In summary, constrained by CPF policies and the lack of better alternatives, I have to reluctantly put 65% of the investible amount in Unit Trusts.

I also invest in Unit Trusts using cash ($300 / month) via Maybank as I want to get the 3% p.a. interest rate under its SaveUp programme. Again, I am compelled to do so as I do not have any better way to fulfill the SaveUp programme criteria. Much of the criteria involve taking up loans (i.e. spending more money rather than saving)

How I choose the Unit Trusts to invest in?

Due to their high-cost nature, I'd want to buy those with the highest potential returns (often comes with the highest risk). I use Fundsupermart's fund selector (for free even though I am not its customer), to find funds with the following in mind: 
  1. Consistency: check the 3-yr, 5-yr and 10-yr returns for consistency. I generally ignore funds with very high 1 or 3-yr returns but low 10-yr return. 
  2. Underlying portfolio: look at the equity holdings to ensure the fund is investing in trustworthy and high-growth companies preferably ones which control a large market share of their respective industries.
    • avoid those so-called "high-yield bonds" as those are usually non-investment-grade bonds. I think only our CPF-SA is an exception.
  3. Fees: check that there is no redemption charge so you can sell without any sale charge. 
    • There is a risk that the redemption charge may change anytime at the fund manager's discretion.
Many people lost money because they entered at the wrong time, chose the wrong funds or their so-called advisors recommended the wrong funds (usually to line their pockets).

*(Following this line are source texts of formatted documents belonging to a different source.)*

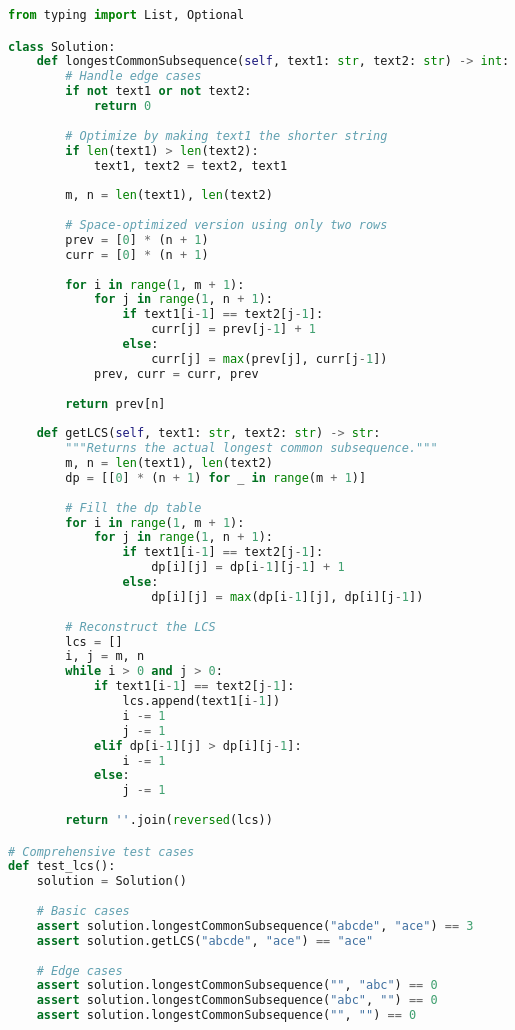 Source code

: \begin{fullwidth}
\begin{lstlisting}[language=Python]
from typing import List, Optional

class Solution:
    def longestCommonSubsequence(self, text1: str, text2: str) -> int:
        # Handle edge cases
        if not text1 or not text2:
            return 0
            
        # Optimize by making text1 the shorter string
        if len(text1) > len(text2):
            text1, text2 = text2, text1
            
        m, n = len(text1), len(text2)
        
        # Space-optimized version using only two rows
        prev = [0] * (n + 1)
        curr = [0] * (n + 1)
        
        for i in range(1, m + 1):
            for j in range(1, n + 1):
                if text1[i-1] == text2[j-1]:
                    curr[j] = prev[j-1] + 1
                else:
                    curr[j] = max(prev[j], curr[j-1])
            prev, curr = curr, prev
            
        return prev[n]
    
    def getLCS(self, text1: str, text2: str) -> str:
        """Returns the actual longest common subsequence."""
        m, n = len(text1), len(text2)
        dp = [[0] * (n + 1) for _ in range(m + 1)]
        
        # Fill the dp table
        for i in range(1, m + 1):
            for j in range(1, n + 1):
                if text1[i-1] == text2[j-1]:
                    dp[i][j] = dp[i-1][j-1] + 1
                else:
                    dp[i][j] = max(dp[i-1][j], dp[i][j-1])
        
        # Reconstruct the LCS
        lcs = []
        i, j = m, n
        while i > 0 and j > 0:
            if text1[i-1] == text2[j-1]:
                lcs.append(text1[i-1])
                i -= 1
                j -= 1
            elif dp[i-1][j] > dp[i][j-1]:
                i -= 1
            else:
                j -= 1
                
        return ''.join(reversed(lcs))

# Comprehensive test cases
def test_lcs():
    solution = Solution()
    
    # Basic cases
    assert solution.longestCommonSubsequence("abcde", "ace") == 3
    assert solution.getLCS("abcde", "ace") == "ace"
    
    # Edge cases
    assert solution.longestCommonSubsequence("", "abc") == 0
    assert solution.longestCommonSubsequence("abc", "") == 0
    assert solution.longestCommonSubsequence("", "") == 0
    

\end{lstlisting}
\end{fullwidth}
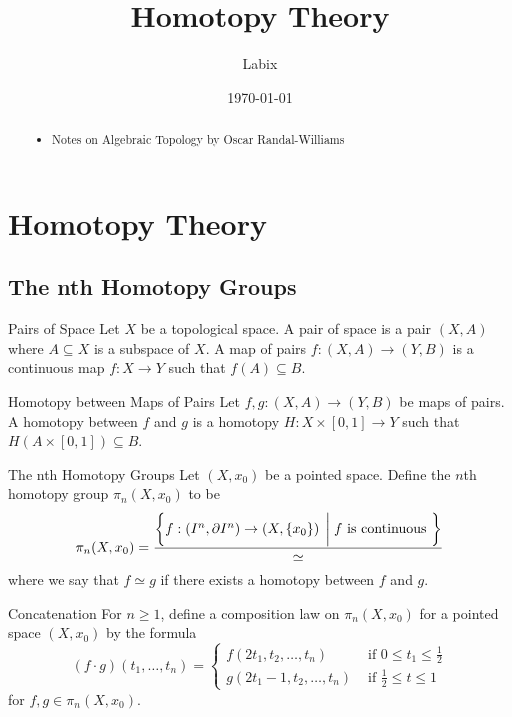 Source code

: \documentclass[a4paper]{article}
\title{Homotopy Theory}
\author{Labix}
\date{\today}
\begin{document}
\maketitle
\begin{abstract}
\begin{itemize}
\item Notes on Algebraic Topology by Oscar Randal-Williams
\end{itemize}
\end{abstract}
\pagebreak
\tableofcontents

\pagebreak

\section{Homotopy Theory}
\subsection{The nth Homotopy Groups}
\begin{defn}{Pairs of Space}{} Let $X$ be a topological space. A pair of space is a pair $(X,A)$ where $A\subseteq X$ is a subspace of $X$. A map of pairs $f:(X,A)\to(Y,B)$ is a continuous map $f:X\to Y$ such that $f(A)\subseteq B$. 
\end{defn}

\begin{defn}{Homotopy between Maps of Pairs}{} Let $f,g:(X,A)\to (Y,B)$ be maps of pairs. A homotopy between $f$ and $g$ is a homotopy $H:X\times[0,1]\to Y$ such that $H(A\times[0,1])\subseteq B$. 
\end{defn}

\begin{defn}{The nth Homotopy Groups}{} Let $(X,x_0)$ be a pointed space. Define the $n$th homotopy group $\pi_n(X,x_0)$ to be $$\pi_n(X,x_0)=\frac{\left\{f:\left(I^n,\partial I^n\right)\to\left(X,\{x_0\}\right)\;\bigg{|}\;f \text{ is continuous }\right\}}{\simeq}$$ where we say that $f\simeq g$ if there exists a homotopy between $f$ and $g$. 
\end{defn}

\begin{defn}{Concatenation}{} For $n\geq 1$, define a composition law on $\pi_n(X,x_0)$ for a pointed space $(X,x_0)$ by the formula $$(f\cdot g)(t_1,\dots,t_n)=\begin{cases}
f(2t_1,t_2,\dots,t_n) & \text{ if } 0\leq t_1\leq\frac{1}{2}\\
g(2t_1-1,t_2,\dots,t_n) & \text{ if } \frac{1}{2}\leq t\leq 1
\end{cases}$$ for $f,g\in\pi_n(X,x_0)$. 
\end{defn}
\end{document}
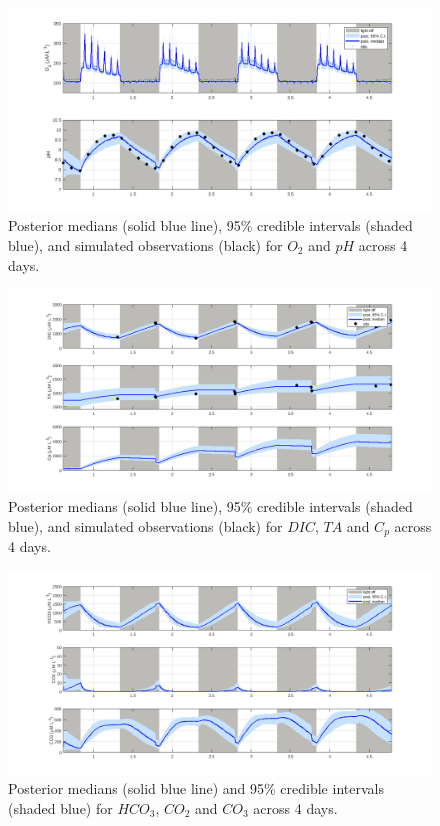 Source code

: \documentclass{ruthesis}
\begin{document}
\begin{figure}
	\centerline{\includegraphics[width=1.2\textwidth]{images_microalgae/plots_chris_offset_thinned/O2_pH}}
	\caption[.]{Posterior medians (solid blue line), 95\% credible intervals (shaded blue), and simulated observations (black) for $O_2$ and $pH$ across 4 days.}
	\label{fig:micro_exp_test_O2_pH}
\end{figure}

\begin{figure}
	\centerline{\includegraphics[width=1.2\textwidth]{images_microalgae/plots_chris_offset_thinned/DIC_TA_Cp}}
	\caption[.]{Posterior medians (solid blue line), 95\% credible intervals (shaded blue), and simulated observations (black) for $DIC$, $TA$ and $C_p$ across 4 days.}
	\label{fig:micro_exp_test_DIC_TA_Cp}
\end{figure}

\begin{figure}
	\centerline{\includegraphics[width=1.2\textwidth]{images_microalgae/plots_chris_offset_thinned/carbon}}
	\caption[.]{Posterior medians (solid blue line) and 95\% credible intervals (shaded blue) for $HCO_3$, $CO_2$ and $CO_3$ across 4 days.}
	\label{fig:micro_exp_test_carbon}
\end{figure}
\end{document}
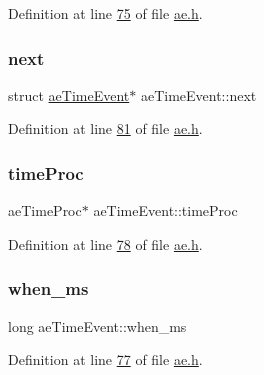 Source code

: Definition at line \hyperlink{ae_8h_source_l00075}{75} of file \hyperlink{ae_8h_source}{ae.\+h}.

\mbox{\label{structaeTimeEvent_a9721fa6e2866701e2c38f0020beaac60}} 
\subsubsection{\texorpdfstring{next}{next}}
{\footnotesize\ttfamily struct \hyperlink{structaeTimeEvent}{ae\+Time\+Event}$\ast$ ae\+Time\+Event\+::next}



Definition at line \hyperlink{ae_8h_source_l00081}{81} of file \hyperlink{ae_8h_source}{ae.\+h}.

\mbox{\label{structaeTimeEvent_a149629cdd2633c73cfb56e4570bb43ac}} 
\subsubsection{\texorpdfstring{time\+Proc}{timeProc}}
{\footnotesize\ttfamily ae\+Time\+Proc$\ast$ ae\+Time\+Event\+::time\+Proc}



Definition at line \hyperlink{ae_8h_source_l00078}{78} of file \hyperlink{ae_8h_source}{ae.\+h}.

\mbox{\label{structaeTimeEvent_aa1c543dc2cfc4d17cf3153c78f373635}} 
\subsubsection{\texorpdfstring{when\+\_\+ms}{when\_ms}}
{\footnotesize\ttfamily long ae\+Time\+Event\+::when\+\_\+ms}



Definition at line \hyperlink{ae_8h_source_l00077}{77} of file \hyperlink{ae_8h_source}{ae.\+h}.

\mbox{\label{structaeTimeEvent_a8b8006c68e6af8e1565eda7cbe0ed222}} 

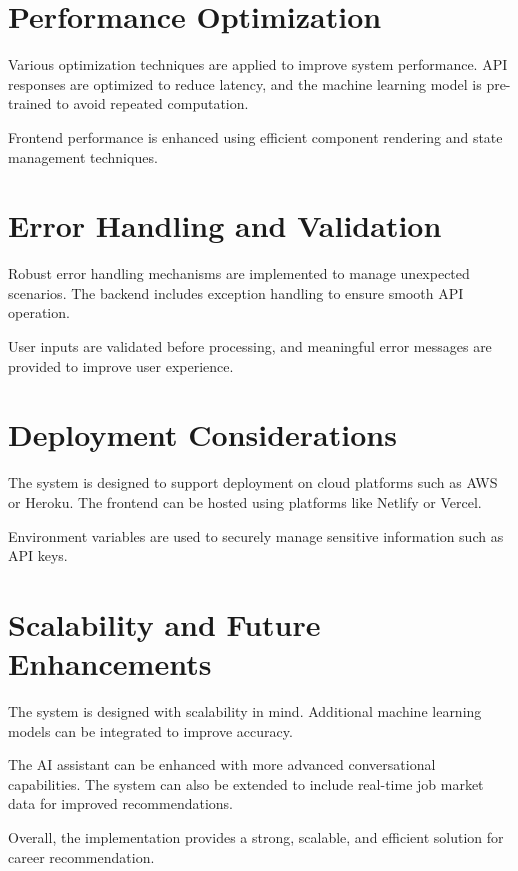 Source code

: \documentclass[12pt,a4paper]{report}
\begin{document}
{\section{Performance Optimization}

Various optimization techniques are applied to improve system performance. API responses are optimized to reduce latency, and the machine learning model is pre-trained to avoid repeated computation.

Frontend performance is enhanced using efficient component rendering and state management techniques.

\section{Error Handling and Validation}

Robust error handling mechanisms are implemented to manage unexpected scenarios. The backend includes exception handling to ensure smooth API operation.

User inputs are validated before processing, and meaningful error messages are provided to improve user experience.

\section{Deployment Considerations}

The system is designed to support deployment on cloud platforms such as AWS or Heroku. The frontend can be hosted using platforms like Netlify or Vercel.

Environment variables are used to securely manage sensitive information such as API keys.

\section{Scalability and Future Enhancements}

The system is designed with scalability in mind. Additional machine learning models can be integrated to improve accuracy.

The AI assistant can be enhanced with more advanced conversational capabilities. The system can also be extended to include real-time job market data for improved recommendations.

Overall, the implementation provides a strong, scalable, and efficient solution for career recommendation.

\clearpage
\setcounter{page}{41}

}
\end{document}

I wonder why there are people buying crappy funds that have been going sideways for years. Such funds still exist today probably because many people are gullible, not financial savvy, and/or they lack the courage to sell to realise their losses. 

Regular Savings Plan?

Many platforms offer some form of regular investment plan that I have since terminated and will avoid for now as I prefer to have more control over the price to buy and sell at (not 100% control though).

Downside

The biggest disadvantages of unit trusts are they don't offer limit orders and the settlement is extremely slow compared to instantaneous buying and selling over exchanges.

Avoiding more fees

I use POEMS as there is no sale charge, no platform fee and no switching cost. It is also a CPFIS administrator meaning you won't incur the $2 / counter / quarter fee from the CPFIS agent bank. FSMOne is also a good alternative with a better user interface and same offering as POEMS.

CPF-SA

I do not invest the SA money as I consider it a 30-year almost-risk-free high-yield "bond". The only risk comes from any CPF policy changes and economy instability.

Anyway there's nothing good to invest in. The only way to beat a guaranteed 4% is to buy unit trusts as CPF-SA cannot be used for stocks and ETFs. There is a limited set of unit trusts for CPF-SA that is different from that for CPF-OA. In this set, there are very few unit trusts with consistent performance over 4%. The best performing, First State Bridge, only had a 5.4% p.a. ROI for the past 10 years. I think the risk-reward ratio is not worth it.